The other night sometime between 7:40 and 8:10, I "lost" my phone. By 8:11 whoever "found" it was making phone calls to Garden City, New Jersey. It wasn’t until a little after 10PM that I discovered the missing phone when I went to recharge it for the night. By 11PM I had contacted Verizon to shut the phone down. The creep used 43 minutes.
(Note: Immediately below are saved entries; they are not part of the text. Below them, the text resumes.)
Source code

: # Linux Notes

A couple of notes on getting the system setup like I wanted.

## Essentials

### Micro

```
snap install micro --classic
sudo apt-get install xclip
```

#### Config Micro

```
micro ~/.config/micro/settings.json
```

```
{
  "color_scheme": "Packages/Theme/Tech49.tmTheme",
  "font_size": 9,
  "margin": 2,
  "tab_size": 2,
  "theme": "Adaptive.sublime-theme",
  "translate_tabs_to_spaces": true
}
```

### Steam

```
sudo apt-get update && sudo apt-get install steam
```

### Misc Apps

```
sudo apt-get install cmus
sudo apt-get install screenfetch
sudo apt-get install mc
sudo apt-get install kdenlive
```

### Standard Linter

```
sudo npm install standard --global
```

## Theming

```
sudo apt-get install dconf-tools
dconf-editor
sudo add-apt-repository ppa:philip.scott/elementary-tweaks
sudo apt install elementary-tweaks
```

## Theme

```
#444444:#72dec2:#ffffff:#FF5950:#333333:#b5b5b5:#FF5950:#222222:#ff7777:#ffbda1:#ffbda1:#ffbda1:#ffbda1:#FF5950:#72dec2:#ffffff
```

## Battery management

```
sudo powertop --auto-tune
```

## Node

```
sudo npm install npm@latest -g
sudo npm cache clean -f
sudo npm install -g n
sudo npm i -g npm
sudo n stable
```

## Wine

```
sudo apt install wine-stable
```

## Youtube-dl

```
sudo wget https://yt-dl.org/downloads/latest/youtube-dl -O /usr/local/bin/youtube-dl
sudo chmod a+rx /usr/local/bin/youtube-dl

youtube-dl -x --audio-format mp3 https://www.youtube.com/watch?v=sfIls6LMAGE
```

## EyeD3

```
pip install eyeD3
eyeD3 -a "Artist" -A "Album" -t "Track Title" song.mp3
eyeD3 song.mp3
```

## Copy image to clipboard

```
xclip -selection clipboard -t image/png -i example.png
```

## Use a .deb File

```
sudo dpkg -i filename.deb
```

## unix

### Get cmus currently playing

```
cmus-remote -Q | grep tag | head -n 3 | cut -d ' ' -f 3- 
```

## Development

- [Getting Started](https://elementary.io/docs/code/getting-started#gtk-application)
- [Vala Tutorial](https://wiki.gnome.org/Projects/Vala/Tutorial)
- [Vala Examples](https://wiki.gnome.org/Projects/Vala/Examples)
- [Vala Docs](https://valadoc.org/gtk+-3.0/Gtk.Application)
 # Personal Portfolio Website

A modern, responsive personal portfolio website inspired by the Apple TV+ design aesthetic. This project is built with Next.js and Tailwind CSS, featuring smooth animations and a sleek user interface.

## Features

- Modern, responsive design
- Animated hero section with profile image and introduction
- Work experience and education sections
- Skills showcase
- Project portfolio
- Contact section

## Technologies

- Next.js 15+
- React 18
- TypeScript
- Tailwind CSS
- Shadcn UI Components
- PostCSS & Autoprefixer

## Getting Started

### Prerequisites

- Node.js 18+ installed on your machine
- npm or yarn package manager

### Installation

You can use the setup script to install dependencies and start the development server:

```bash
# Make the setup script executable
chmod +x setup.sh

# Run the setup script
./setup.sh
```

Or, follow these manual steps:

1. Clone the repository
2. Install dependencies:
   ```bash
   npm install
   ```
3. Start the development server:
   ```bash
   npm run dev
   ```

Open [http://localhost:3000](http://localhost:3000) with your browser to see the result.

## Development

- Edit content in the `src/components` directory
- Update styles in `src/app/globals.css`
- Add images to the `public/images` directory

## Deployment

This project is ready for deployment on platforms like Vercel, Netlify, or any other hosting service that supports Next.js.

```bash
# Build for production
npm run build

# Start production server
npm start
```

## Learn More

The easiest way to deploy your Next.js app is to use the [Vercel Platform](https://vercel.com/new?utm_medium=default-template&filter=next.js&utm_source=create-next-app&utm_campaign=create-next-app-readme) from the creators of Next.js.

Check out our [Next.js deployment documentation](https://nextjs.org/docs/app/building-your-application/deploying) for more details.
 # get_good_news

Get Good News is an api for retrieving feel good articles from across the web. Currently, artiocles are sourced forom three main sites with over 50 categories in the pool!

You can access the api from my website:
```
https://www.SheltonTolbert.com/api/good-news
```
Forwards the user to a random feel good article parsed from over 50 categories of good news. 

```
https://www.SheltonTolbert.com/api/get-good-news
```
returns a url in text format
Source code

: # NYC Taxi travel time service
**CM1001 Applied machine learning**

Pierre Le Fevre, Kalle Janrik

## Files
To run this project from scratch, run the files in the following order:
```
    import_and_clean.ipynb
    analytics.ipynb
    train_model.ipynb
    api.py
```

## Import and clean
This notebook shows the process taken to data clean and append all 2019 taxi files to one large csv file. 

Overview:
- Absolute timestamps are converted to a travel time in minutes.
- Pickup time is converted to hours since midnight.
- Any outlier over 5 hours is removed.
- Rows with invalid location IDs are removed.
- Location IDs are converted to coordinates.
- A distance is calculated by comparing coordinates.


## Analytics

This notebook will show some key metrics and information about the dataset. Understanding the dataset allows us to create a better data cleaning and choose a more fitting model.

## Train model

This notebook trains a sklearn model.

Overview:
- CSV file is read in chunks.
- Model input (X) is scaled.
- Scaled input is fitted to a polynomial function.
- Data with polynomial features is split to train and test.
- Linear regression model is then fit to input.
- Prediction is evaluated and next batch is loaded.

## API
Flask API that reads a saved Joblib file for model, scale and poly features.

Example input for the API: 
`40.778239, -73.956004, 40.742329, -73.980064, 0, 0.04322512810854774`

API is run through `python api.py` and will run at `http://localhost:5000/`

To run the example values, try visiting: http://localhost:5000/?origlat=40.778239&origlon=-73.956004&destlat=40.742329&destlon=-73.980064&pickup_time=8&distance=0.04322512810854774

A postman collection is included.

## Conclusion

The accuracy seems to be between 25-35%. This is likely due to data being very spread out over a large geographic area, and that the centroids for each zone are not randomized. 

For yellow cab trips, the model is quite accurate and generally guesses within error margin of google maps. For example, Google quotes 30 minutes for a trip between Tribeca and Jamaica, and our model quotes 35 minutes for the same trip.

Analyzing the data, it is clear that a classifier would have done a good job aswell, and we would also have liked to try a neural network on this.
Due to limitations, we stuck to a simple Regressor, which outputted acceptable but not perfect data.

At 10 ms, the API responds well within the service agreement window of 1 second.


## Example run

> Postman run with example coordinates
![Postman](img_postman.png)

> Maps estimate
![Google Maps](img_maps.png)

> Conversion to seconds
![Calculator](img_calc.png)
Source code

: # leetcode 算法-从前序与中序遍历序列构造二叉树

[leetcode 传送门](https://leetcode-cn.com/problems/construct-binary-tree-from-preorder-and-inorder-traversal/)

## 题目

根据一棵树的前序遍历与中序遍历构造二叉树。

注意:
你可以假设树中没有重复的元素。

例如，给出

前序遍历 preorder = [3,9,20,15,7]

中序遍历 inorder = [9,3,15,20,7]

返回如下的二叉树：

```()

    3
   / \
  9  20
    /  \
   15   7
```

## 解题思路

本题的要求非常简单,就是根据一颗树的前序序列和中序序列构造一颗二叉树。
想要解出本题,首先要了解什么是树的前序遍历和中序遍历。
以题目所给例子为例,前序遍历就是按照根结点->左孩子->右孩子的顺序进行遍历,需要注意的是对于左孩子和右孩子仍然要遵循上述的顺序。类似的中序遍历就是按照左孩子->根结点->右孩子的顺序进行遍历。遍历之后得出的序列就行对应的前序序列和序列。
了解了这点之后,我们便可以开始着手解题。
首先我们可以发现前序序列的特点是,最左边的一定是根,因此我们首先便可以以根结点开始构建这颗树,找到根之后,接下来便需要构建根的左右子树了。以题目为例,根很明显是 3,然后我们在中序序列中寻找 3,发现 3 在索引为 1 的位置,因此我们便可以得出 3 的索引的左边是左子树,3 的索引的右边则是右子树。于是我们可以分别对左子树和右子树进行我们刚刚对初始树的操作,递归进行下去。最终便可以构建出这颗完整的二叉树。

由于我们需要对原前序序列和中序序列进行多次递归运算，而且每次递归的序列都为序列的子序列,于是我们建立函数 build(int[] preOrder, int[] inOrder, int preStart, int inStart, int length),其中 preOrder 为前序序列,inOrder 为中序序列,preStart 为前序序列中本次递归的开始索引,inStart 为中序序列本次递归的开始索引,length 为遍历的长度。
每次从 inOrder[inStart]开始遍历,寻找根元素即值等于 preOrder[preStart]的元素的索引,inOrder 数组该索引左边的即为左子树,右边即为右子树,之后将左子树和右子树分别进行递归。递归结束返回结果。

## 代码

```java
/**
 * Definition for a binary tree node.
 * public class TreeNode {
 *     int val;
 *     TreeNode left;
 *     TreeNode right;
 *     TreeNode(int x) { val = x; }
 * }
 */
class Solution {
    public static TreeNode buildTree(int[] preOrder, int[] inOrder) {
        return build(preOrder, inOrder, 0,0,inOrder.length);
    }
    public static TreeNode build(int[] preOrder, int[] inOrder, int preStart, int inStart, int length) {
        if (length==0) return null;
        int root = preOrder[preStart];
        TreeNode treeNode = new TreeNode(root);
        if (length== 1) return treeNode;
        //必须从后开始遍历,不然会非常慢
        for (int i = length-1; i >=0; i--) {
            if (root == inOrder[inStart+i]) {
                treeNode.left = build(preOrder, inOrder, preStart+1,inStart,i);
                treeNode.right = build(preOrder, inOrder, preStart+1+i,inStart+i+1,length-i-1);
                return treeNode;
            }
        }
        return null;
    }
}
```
It wasn’t until last night that I began to feel slightly violated. Someone had my phone and wasn’t honest enough to turn it in to lost and found at the Track. Someone had all my phone numbers of family, friends, business contacts and tenants. Someone had access to photos of Phoenix and Diablo, sunsets in Hawaii and crazy people swimming in Lake George on New Year’s Day. Someone knows when my next doctor’s appointment is. Someone knows what time I get up in the morning.
Fortunately I had my old phone in the basement. The phone is so old that the last time I took it into Verizon for service (microphone went out), the technician wrinkled his nose at it while he dangled it by the attached strap as if it were a dead rat.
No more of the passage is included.